All this taken together seems to support the intuition that there is a relational whole (one thing) and that all things are aspects of it. Aspects affect themselves, other aspects, and the whole. If this is the case then it may be reasonable to expect all of reality to be “one thing” i.e. the One. I call this ontology an aspect monism. This is the first crossroad decision for the system.

So, with this decision made, a theology can begin to be fleshed out as follows. An aspect monism says that God is the One and that all things are aspects of the One. This has several consequences. First it means that God has a Life. Our lives and that of all things are aspects of God’s Life. It also says there is a communion of all things within the One.

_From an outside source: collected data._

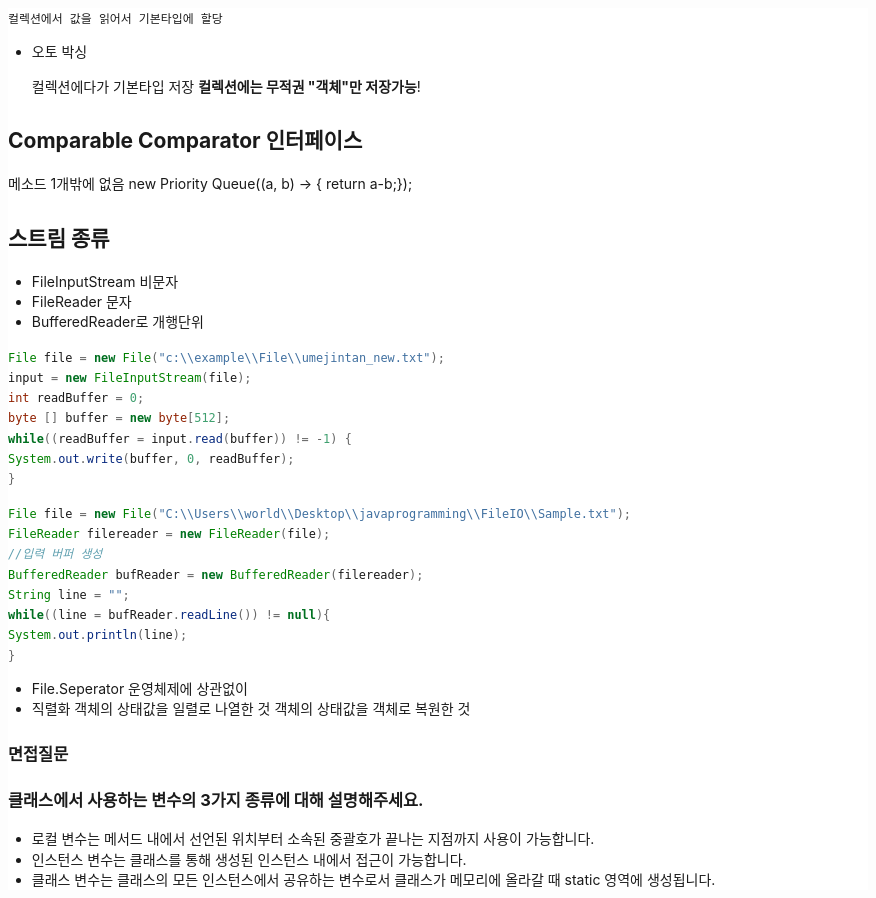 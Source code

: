     컬렉션에서 값을 읽어서 기본타입에 할당

- 오토 박싱

    컬렉션에다가 기본타입 저장
    **컬렉션에는 무적권 "객체"만 저장가능**!

## Comparable Comparator 인터페이스

메소드 1개밖에 없음
new Priority Queue((a, b) -> {
return a-b;});

## 스트림 종류

- FileInputStream 비문자
- FileReader 문자
- BufferedReader로 개행단위

```java
File file = new File("c:\\example\\File\\umejintan_new.txt");
input = new FileInputStream(file);
int readBuffer = 0;
byte [] buffer = new byte[512];
while((readBuffer = input.read(buffer)) != -1) {
System.out.write(buffer, 0, readBuffer);
}
```

```java
File file = new File("C:\\Users\\world\\Desktop\\javaprogramming\\FileIO\\Sample.txt");
FileReader filereader = new FileReader(file);
//입력 버퍼 생성
BufferedReader bufReader = new BufferedReader(filereader);
String line = "";
while((line = bufReader.readLine()) != null){
System.out.println(line);
}
```

- File.Seperator
운영체제에 상관없이
- 직렬화
객체의 상태값을 일렬로 나열한 것
객체의 상태값을 객체로 복원한 것

### 면접질문

### 클래스에서 사용하는 **변수의 3가지 종류에 대해 설명해주세요.**

- 로컬 변수는 메서드 내에서 선언된 위치부터 소속된 중괄호가 끝나는 지점까지 사용이 가능합니다.
- 인스턴스 변수는 클래스를 통해 생성된 인스턴스 내에서 접근이 가능합니다.
- 클래스 변수는 클래스의 모든 인스턴스에서 공유하는 변수로서 클래스가 메모리에 올라갈 때 static 영역에 생성됩니다.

A metaphor I use to describe this is Author/Story. As an author creates a narrative in her mind, she creates environments, characters, and situations. These are within the author’s mind (aspects) but they also seem to have a life unto themselves. As authors will tell you, sometimes as the narrative unfolds the characters will surprise the author with what they do and how they develop. They seem to have a level of freedom to emerge. Freewill?

So with this ontology in tow, there are several things to deal with like the structure of life, the problem of evil, divine action, practical and moral implications, etc.

Life and the Problem of Evil

What is life? This is a controversial question. Does life require metabolism, replication, use of energy, etc? From a theological perspective, however, I would like to focus on a broad feature, constrained being. How ever life may be defined, it occurs within constraints. There is a structure to the universe and it is within that structure that beings exist. There are fundamental constrains like polarities: positive/negative, perhaps energy/dark energy as well as things described as heat, entropy, space and time, etc. The bottom line is that these constraints make life, as we know it, possible. They allow for dynamic processes to occur that support things like energy flow, information transfer, and stability as well as change. The processes both create and destroy. There is growth and decay. Evolution itself shows how complexity can be created and destroyed but so far life moves on.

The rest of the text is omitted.